C'était vraiment échouer au port! Avoir traversé toute l'Afrique depuis Badagry jusqu'à Boussa, avoir échappé aux dangers de la navigation du Niger, s'être heureusement tirés des mains de tant de souverains rapaces, pour faire naufrage à six journées de la mer, pour être réduits en esclavage ou condamnés à mort, au moment de faire connaître à l'Europe émerveillée le précieux résultat de tant de maux soufferts, de tant de dangers évités, de tant d'obstacles heureusement franchis; avoir déterminé le cours du Niger depuis Boussa, être sur le point de fixer définitivement son embouchure, et se voir arrêtés par de misérables pirates, c'en était trop, et bien amères furent les réflexions des deux frères, pendant tout le temps que dura cet interminable palabre.

Si leurs effets volés leur étaient en partie rendus, si le nègre qui avait commencé les hostilités était condamné à avoir la tête tranchée en expiation de sa faute, les deux frères n'en étaient pas moins considérés comme prisonniers; et ils devaient être conduits à Obie, roi du pays d'Éboe, qui statuerait sur leur sort.

Il était évident que ces pillards n'étaient pas originaires du pays et qu'ils n'y étaient venus que dans le but d'exercer leur piraterie. Ils comptaient, sans doute, commercer sur deux ou trois marchés comme Kirri, s'ils ne rencontraient que des flottilles trop fortes pour se laisser piller sans combat. Au reste, toutes les populations de cette partie du Niger montraient une excessive défiance les unes à l'égard des autres, et l'achat des provisions ne se faisait qu'en armes.

Au bout de deux jours de navigation, les canots arrivèrent en vue d'Éboe, à un endroit où le fleuve se partage en trois «rivières» d'une prodigieuse grandeur, aux bords plats, marécageux et couverts de palmiers.

Une heure plus tard, le 8 novembre, un des hommes de l'équipage, natif d'Éboe, s'écriait: «Voilà mon pays!»

Là, de nouvelles complications attendaient les explorateurs. Obie, le roi d'Éboe, était un jeune homme à physionomie éveillée et intelligente, qui reçut les voyageurs avec affabilité.

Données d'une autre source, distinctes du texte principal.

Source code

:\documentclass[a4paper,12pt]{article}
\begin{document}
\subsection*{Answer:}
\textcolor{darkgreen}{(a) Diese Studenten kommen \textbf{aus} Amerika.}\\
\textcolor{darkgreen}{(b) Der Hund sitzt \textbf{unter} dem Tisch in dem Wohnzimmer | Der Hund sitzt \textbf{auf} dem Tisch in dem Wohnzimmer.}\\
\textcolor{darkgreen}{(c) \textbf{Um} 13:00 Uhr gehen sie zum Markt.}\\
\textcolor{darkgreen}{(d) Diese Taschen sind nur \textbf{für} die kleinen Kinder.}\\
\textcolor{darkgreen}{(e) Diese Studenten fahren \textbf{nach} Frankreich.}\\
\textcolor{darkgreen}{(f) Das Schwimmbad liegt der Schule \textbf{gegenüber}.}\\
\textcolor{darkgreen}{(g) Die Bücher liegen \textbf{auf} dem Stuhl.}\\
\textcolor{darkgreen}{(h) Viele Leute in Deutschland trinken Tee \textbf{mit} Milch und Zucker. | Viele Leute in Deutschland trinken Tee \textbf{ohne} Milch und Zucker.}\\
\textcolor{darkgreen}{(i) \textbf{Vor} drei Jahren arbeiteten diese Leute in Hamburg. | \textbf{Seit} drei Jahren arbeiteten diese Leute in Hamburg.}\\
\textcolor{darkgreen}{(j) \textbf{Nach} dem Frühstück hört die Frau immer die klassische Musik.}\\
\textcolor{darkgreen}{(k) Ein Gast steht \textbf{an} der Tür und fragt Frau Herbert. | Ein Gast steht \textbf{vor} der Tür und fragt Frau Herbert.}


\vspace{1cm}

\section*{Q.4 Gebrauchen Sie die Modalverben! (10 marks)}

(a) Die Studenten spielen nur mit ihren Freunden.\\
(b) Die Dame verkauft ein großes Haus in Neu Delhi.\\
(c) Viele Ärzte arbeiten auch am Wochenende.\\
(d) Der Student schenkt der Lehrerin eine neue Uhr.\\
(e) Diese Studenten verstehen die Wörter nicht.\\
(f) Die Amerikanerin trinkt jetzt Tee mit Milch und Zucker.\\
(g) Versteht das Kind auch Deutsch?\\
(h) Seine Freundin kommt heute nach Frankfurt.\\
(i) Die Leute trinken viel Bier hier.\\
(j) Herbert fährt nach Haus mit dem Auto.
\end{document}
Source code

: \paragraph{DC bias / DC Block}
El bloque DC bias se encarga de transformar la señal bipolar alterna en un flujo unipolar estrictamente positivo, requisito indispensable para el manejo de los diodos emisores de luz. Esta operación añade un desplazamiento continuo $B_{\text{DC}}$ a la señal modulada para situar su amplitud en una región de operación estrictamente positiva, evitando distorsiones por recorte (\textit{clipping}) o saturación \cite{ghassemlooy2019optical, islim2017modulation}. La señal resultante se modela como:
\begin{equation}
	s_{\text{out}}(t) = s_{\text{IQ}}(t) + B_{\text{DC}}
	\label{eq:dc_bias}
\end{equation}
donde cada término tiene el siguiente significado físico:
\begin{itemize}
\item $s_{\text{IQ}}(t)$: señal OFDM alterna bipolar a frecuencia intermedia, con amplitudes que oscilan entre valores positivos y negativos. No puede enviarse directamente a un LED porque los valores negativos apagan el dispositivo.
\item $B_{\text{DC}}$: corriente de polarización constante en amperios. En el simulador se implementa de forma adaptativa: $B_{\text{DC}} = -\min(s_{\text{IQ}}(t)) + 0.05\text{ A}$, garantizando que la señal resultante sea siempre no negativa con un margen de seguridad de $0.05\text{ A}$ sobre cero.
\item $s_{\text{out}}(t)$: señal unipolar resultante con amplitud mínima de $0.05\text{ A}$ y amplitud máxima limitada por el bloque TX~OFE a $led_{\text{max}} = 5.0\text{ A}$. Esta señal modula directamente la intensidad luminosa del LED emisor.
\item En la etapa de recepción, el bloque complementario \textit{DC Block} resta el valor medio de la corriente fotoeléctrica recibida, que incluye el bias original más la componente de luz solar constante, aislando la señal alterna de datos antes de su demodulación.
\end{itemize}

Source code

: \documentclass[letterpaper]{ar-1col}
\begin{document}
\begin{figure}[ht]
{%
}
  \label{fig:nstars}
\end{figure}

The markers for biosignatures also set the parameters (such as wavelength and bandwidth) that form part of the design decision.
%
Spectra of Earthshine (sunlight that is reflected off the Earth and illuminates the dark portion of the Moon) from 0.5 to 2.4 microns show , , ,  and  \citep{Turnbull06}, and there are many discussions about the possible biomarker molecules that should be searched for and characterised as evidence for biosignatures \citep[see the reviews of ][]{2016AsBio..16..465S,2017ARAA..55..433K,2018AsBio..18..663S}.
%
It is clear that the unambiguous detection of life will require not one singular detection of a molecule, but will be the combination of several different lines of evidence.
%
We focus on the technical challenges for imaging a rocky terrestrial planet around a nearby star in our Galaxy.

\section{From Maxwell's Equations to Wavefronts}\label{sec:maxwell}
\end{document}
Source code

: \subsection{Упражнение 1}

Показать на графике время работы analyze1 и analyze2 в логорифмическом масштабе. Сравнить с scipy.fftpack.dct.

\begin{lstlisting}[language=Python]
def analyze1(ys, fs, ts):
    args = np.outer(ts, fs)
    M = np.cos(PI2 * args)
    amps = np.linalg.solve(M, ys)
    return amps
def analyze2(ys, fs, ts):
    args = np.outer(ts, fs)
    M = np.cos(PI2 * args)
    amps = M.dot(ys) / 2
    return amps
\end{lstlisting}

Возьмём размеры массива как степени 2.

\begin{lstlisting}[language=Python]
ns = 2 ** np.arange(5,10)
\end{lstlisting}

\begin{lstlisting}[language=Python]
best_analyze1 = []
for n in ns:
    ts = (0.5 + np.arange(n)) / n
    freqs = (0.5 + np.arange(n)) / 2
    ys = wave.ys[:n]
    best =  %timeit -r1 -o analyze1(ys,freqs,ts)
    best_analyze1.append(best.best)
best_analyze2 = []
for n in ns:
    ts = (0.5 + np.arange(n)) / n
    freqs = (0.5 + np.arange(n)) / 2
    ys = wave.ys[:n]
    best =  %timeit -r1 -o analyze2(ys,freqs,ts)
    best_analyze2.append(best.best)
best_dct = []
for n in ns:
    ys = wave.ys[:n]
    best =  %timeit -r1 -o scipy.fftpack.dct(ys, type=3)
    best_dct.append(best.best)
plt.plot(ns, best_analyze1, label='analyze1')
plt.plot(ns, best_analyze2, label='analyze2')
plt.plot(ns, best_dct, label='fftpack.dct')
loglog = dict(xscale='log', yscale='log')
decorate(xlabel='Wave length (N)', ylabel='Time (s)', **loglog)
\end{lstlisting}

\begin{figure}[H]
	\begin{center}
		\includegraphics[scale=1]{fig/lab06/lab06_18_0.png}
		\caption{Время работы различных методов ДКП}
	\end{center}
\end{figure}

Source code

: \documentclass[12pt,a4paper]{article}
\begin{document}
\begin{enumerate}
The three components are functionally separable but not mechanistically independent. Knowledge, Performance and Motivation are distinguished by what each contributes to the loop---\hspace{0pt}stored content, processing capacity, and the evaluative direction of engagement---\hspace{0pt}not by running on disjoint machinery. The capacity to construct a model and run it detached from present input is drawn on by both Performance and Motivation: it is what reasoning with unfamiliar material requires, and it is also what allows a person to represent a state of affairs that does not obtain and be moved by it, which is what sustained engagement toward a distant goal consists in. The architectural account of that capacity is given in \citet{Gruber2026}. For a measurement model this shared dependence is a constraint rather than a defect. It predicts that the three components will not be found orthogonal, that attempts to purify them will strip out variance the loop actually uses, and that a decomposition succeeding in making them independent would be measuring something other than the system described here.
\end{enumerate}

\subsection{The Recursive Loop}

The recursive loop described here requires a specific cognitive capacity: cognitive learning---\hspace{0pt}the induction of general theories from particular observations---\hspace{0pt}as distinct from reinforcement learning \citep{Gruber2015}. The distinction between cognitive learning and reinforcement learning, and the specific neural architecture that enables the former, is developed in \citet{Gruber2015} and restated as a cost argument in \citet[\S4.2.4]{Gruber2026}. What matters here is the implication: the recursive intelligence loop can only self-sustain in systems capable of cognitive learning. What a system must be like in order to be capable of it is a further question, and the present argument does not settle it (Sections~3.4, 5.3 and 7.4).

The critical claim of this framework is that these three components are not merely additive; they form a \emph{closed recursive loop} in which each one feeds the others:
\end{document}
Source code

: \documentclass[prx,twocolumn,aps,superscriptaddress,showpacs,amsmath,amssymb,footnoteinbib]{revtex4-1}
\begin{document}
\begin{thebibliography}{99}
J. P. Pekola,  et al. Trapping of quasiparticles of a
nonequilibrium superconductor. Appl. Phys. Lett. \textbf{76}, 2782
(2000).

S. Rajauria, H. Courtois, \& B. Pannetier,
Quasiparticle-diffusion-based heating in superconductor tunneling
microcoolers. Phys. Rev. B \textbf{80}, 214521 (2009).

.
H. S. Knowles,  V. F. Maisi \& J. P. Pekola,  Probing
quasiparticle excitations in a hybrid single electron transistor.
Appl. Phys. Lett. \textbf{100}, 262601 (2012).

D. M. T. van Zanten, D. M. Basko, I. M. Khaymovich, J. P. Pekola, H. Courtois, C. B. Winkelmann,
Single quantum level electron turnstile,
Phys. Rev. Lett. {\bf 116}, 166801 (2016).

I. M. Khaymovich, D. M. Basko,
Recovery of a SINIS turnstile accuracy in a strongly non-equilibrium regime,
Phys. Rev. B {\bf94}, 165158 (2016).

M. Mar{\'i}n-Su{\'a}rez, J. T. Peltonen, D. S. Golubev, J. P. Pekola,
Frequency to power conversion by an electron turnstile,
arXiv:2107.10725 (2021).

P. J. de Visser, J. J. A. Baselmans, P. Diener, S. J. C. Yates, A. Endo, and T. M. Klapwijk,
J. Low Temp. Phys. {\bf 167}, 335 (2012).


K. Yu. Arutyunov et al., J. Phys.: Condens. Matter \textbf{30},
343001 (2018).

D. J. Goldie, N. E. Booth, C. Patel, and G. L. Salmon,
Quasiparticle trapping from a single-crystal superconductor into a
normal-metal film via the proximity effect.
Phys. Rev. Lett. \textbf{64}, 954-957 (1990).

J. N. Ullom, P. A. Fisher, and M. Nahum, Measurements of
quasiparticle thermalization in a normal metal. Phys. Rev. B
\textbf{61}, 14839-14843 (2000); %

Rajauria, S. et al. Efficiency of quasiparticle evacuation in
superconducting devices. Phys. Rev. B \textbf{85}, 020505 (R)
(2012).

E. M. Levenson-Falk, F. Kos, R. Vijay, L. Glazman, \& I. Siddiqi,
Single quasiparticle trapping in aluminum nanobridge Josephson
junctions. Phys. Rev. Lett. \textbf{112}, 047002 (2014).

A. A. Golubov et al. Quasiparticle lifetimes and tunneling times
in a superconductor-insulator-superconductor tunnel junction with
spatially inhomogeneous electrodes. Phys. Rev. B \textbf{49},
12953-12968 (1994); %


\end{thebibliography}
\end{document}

Son costume, qui rappelait celui du roi de Yarriba, était orné d'une telle profusion de coraux, qu'on aurait pu lui donner le nom de «Roi-Corail».

CARTE DU COURS INFÉRIEUR DU DJOLIBA, KOUARA, QUORA OU NIGER d'après Lander.
Gravé par E. Morieu

Le canot mesurait plus de 50 pieds de long. (Page 163.)

Assurément, Obie parut touché du récit de l'attaque dans laquelle les Anglais avaient perdu toutes leurs marchandises; mais les secours qu'il leur distribua ne furent pas à la hauteur de ses sentiments, et il les laissa à peu près mourir de faim.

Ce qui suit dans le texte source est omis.